Nature nerds can spot each other from a mile away.
Murphy raises monarchs at her home. And this summer, as she prepared for her annual Maine vacation, she realized that two of them were nearly ready to emerge.
“I had to take them with me,” she explained.
Murphy had been to the gardens before, so she knew she’d be able to release them in a great spot.
“There’s just so much food for them here,” she told me, motioning around at the many varieties of vibrant flowers. “This here is butterfly bush. They love that.”
I watched as Joyal carefully held the butterfly by pressing the wings together between his pointer finger and thumb. He then placed a tiny, circular Monarch Watch sticker on the underside of one of its hindwings.
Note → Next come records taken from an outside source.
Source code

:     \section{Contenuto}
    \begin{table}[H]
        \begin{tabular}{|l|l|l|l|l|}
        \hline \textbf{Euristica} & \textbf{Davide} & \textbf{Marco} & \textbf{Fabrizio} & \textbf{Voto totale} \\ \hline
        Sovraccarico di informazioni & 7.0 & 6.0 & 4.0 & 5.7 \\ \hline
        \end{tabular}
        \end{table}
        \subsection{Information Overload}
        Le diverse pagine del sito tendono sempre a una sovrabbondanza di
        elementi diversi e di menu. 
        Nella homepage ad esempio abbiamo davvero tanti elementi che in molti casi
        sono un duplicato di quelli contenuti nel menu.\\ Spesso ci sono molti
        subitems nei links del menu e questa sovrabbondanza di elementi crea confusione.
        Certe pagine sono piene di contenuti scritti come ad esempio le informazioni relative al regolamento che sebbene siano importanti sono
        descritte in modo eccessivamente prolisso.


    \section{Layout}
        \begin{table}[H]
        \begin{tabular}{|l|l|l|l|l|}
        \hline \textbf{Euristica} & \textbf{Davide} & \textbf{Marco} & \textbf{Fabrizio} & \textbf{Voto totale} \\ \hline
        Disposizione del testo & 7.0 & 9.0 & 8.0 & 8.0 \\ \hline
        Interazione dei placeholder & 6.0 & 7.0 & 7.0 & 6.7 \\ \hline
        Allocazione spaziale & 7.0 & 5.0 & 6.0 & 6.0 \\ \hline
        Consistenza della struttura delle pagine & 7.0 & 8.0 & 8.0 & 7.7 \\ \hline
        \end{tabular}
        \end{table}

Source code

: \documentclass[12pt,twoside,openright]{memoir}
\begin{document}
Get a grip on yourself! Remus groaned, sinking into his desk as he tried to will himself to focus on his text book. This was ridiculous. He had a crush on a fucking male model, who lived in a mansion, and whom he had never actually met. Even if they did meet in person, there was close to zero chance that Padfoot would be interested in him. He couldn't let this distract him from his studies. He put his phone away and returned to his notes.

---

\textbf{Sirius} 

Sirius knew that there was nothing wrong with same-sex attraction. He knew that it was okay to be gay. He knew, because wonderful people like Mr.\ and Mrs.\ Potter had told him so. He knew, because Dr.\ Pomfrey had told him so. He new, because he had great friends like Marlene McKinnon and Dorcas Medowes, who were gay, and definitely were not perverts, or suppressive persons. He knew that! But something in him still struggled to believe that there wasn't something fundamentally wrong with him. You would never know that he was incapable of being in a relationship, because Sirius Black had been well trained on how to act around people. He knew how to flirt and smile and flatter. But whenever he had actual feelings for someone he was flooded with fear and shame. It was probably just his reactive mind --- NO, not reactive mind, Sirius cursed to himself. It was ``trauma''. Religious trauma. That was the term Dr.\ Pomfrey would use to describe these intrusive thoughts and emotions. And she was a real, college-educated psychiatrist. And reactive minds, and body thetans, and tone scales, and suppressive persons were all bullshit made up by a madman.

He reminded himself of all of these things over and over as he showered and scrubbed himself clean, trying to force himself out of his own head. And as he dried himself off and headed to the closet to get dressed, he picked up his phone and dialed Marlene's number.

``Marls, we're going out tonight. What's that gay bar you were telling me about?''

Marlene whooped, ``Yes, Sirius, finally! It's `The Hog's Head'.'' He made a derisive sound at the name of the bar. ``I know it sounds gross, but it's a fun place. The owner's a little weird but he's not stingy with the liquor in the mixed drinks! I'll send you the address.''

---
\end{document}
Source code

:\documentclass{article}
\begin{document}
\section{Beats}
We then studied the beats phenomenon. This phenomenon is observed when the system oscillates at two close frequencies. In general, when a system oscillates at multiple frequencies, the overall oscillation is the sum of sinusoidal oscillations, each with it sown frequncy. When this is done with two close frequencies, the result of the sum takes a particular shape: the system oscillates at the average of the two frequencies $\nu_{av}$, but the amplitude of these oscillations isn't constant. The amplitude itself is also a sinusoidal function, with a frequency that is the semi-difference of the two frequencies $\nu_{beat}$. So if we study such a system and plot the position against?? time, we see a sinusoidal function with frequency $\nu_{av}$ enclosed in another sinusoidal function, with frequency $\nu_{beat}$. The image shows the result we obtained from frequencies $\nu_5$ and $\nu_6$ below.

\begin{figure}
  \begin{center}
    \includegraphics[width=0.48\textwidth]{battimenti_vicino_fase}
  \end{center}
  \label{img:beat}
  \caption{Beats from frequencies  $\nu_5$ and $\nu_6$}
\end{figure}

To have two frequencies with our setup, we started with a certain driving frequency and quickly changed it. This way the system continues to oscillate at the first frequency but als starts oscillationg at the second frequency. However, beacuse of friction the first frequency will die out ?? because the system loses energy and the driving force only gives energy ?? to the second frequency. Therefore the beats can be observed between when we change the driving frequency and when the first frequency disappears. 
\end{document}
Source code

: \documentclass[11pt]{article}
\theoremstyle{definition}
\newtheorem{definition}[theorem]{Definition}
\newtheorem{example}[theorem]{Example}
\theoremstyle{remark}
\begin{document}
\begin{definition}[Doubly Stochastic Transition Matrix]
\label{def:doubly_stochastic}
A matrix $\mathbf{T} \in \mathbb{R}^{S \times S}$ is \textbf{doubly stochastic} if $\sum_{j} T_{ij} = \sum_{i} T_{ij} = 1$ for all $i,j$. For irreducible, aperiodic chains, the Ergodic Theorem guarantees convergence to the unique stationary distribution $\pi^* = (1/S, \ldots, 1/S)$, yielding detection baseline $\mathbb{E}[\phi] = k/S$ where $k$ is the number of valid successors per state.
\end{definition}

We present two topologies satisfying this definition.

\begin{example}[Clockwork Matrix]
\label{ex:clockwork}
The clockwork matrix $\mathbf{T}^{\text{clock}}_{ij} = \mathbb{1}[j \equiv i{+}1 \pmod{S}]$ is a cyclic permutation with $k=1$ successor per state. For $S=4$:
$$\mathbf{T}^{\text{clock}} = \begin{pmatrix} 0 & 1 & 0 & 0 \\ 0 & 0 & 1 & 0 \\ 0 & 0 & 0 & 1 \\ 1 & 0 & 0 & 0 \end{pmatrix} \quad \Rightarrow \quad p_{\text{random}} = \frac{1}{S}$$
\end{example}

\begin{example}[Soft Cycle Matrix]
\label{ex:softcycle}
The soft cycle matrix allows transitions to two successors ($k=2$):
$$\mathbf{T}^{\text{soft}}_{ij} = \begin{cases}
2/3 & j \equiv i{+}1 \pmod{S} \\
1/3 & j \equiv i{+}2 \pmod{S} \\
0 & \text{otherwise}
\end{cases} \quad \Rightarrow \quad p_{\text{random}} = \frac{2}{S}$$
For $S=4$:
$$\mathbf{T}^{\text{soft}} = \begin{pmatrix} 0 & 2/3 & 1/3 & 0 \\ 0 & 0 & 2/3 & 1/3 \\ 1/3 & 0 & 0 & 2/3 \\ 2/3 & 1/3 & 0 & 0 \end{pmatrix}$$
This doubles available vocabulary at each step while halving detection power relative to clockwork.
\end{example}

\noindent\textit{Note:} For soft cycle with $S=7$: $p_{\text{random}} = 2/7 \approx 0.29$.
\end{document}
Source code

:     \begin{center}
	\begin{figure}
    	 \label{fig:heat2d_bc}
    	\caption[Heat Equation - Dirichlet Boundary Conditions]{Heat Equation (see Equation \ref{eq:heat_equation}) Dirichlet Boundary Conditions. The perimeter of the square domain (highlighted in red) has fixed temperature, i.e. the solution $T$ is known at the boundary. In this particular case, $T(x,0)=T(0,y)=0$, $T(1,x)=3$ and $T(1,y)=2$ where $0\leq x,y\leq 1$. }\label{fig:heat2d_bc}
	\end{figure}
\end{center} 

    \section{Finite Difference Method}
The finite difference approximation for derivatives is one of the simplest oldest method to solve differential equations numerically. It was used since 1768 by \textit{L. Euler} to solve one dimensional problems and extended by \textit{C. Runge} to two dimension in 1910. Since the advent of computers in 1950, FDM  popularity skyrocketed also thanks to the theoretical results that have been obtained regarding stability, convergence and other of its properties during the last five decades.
Each sticker has a unique number so the butterfly can be tracked.
“It’s a she,” Murphy informed me, explaining that male monarchs have two black spots on their hindwings that serve as scent glands.
I’d never seen a butterfly release before. I pictured people tossing them into the air in some grand gesture. But that’s not what happened.
It’s best to bring the butterfly straight to a food source, Joyal explained. So he carried the monarch to a butterfly bush and held her up to a cluster of tiny purple flowers. He then waited for a slight tug – the feeling of the butterfly’s tongue-like proboscis sucking nectar from a flower – before letting go.
“If you do that, nine times out of 10, it’ll stay right on the flower for a while,” he said.
She did stay, opening and closing her wings as she slurped up sugar. I lingered, too, chatting with Joyal about the amazing life cycle of monarchs. Each summer, they go through multiple generations, with the last built strong enough to fly thousands of miles of Mexico to overwinter — then return.
Before leaving the gardens, I wandered down toward Norwood Cove, where I followed a dirt path through a patch of milkweed. Searching the leaves, I found one yellow-and-black striped caterpillar munching away. It was a monarch, working toward its wings.